● Task item
A line below contains "определение предела.", and a later one contains "доказывается, как и". Repeat both, with every line between them, exactly.

● Supplied material
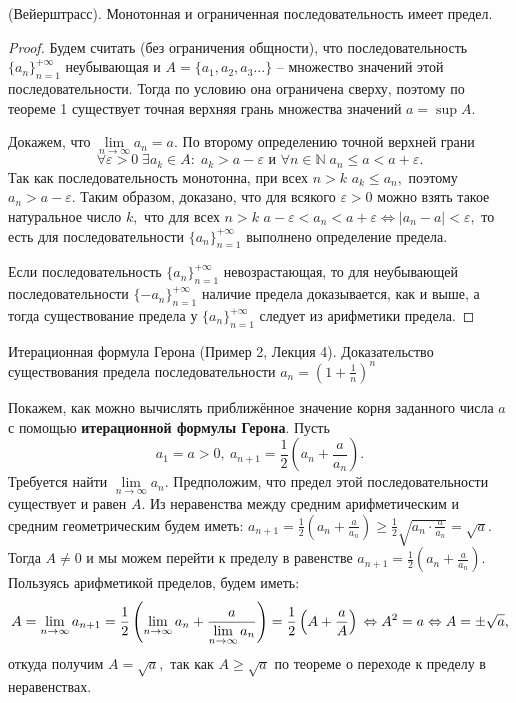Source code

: \begin{theorem} \textrm{(Вейерштрасс)}.
    Монотонная и ограниченная последовательность
    имеет предел.
\end{theorem}
\begin{proof}
    Будем считать (без ограничения общности),
    что последовательность
    $\{a_n\}_{n=1}^{+\infty}$ неубывающая
    и $A=\{a_1, a_2, a_3...\}$ -- множество
    значений этой последовательности.
    Тогда по условию она ограничена сверху,
    поэтому по теореме 1 существует точная
    верхняя грань множества значений $a=\sup A$.

    Докажем, что
    $\lim\limits_{n\rightarrow\infty}a_n=a.$
    По второму определению точной верхней
    грани
    $$
        \forall\varepsilon>0\;\exists
        a_k\in A:\;a_k>a-\varepsilon
        \textrm{ и }
        \forall
        n\in\mathbb{N}\;a_n\leq a<a+\varepsilon.
    $$
    Так как последовательность монотонна,
    при всех $n>k$ $a_k\leq a_n,$
    поэтому $a_n>a-\varepsilon.$
    Таким образом, доказано, что
    для всякого $\varepsilon>0$
    можно взять такое натуральное число $k,$
    что для всех $n>k$ $a-\varepsilon<a_n<
        a+\varepsilon\Leftrightarrow
        |a_n-a|<\varepsilon,$ то есть
    для последовательности
    $\{a_n\}_{n=1}^{+\infty}$ выполнено
    определение предела.

    Если последовательность $\{a_n\}_{n=1}^{+\infty}$
    невозрастающая, то для неубывающей последовательности
    $\{-a_n\}_{n=1}^{+\infty}$ наличие предела
    доказывается, как и выше, а тогда существование
    предела у $\{a_n\}_{n=1}^{+\infty}$ следует
    из арифметики предела.
\end{proof}

\newpage
\begin{problem}
Итерационная формула Герона (Пример 2, Лекция 4). Доказательство существования предела последовательности $a_n = \left(1+\frac{1}{n}\right)^n$
\end{problem}

Покажем, как можно вычислять
приближённое значение корня
заданного числа $a$ с помощью
\textbf{итерационной формулы Герона}.
Пусть $$a_1=a>0, \ a_{n+1}=
    \frac{1}{2}\left(a_n
    +\frac{a}{a_n}\right).$$
Требуется найти
$\lim\limits_{n\rightarrow\infty}a_n.$
Предположим, что предел
этой последовательности
существует и равен $A.$
Из неравенства между средним
арифметическим и средним геометрическим
будем иметь: $a_{n+1}=
    \frac{1}{2}\left(a_n
    +\frac{a}{a_n}\right)\geq
    \frac{1}{2}\sqrt{a_n
        \cdot\frac{a}{a_n}}=\sqrt{a}.$
Тогда $A\neq0$ и мы можем перейти к пределу
в равенстве $a_{n+1}=
    \frac{1}{2}\left(a_n
    +\frac{a}{a_n}\right).$
Пользуясь арифметикой пределов,
будем иметь:
$$
    A=\lim\limits_{n\rightarrow\infty}a_{n+1}=
    \frac{1}{2}\left(\lim\limits_{n\rightarrow\infty}a_n
    +\frac{a}{\lim\limits_{n\rightarrow\infty}a_n}\right)=
    \frac{1}{2}\left(A
    +\frac{a}{A}\right)\\
    \Leftrightarrow A^2=a \Leftrightarrow A=\pm\sqrt{a},
$$
откуда получим $A=\sqrt{a},$ так как $A\geq
    \sqrt{a}$ по теореме о переходе к
пределу в неравенствах.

● Task result
    определение предела.

    Если последовательность $\{a_n\}_{n=1}^{+\infty}$
    невозрастающая, то для неубывающей последовательности
    $\{-a_n\}_{n=1}^{+\infty}$ наличие предела
    доказывается, как и выше, а тогда существование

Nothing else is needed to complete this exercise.